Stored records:
[Start of Attachment]

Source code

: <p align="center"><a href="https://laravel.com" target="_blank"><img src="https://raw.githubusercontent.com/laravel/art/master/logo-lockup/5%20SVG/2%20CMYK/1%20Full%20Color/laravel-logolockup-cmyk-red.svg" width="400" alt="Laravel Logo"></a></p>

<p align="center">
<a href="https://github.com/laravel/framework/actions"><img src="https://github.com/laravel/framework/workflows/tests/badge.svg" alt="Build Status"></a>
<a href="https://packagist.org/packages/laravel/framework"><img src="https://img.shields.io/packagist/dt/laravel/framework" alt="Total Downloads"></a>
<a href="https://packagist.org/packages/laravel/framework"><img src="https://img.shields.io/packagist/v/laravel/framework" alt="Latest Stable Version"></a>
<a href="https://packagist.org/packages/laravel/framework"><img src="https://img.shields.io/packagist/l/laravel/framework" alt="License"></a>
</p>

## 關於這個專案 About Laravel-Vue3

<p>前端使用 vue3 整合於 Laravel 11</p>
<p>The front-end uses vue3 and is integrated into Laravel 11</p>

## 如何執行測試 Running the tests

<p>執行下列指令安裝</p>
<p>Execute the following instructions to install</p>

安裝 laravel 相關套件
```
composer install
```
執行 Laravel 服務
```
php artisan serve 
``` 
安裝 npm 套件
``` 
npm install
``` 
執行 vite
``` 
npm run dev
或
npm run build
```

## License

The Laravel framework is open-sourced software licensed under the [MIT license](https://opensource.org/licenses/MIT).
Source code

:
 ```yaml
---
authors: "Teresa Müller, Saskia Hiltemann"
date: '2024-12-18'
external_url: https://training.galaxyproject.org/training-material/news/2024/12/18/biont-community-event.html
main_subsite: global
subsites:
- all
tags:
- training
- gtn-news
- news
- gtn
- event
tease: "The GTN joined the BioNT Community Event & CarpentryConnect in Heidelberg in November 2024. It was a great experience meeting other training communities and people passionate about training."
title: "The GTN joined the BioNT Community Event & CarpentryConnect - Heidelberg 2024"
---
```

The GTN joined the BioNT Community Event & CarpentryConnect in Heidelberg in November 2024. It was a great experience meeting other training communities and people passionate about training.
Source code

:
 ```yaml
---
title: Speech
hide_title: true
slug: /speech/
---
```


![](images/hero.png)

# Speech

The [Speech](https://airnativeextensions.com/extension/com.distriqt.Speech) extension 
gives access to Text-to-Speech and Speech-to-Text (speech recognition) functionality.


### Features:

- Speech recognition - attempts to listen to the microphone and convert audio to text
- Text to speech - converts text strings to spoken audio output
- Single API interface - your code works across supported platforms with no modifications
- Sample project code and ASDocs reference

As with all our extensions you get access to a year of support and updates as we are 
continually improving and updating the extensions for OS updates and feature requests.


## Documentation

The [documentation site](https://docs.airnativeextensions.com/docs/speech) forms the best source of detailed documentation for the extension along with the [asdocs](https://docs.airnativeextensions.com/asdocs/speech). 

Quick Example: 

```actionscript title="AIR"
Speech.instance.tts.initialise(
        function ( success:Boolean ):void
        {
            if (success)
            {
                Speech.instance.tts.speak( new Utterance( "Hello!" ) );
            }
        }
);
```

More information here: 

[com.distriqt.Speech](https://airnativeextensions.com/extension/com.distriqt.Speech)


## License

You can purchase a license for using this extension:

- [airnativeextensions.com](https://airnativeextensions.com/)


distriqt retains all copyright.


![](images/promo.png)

[End of Attachment]

What the task asks: If a line contains the word "align", count it; give the total for the entries above and nothing else.

Solution to the problem: 2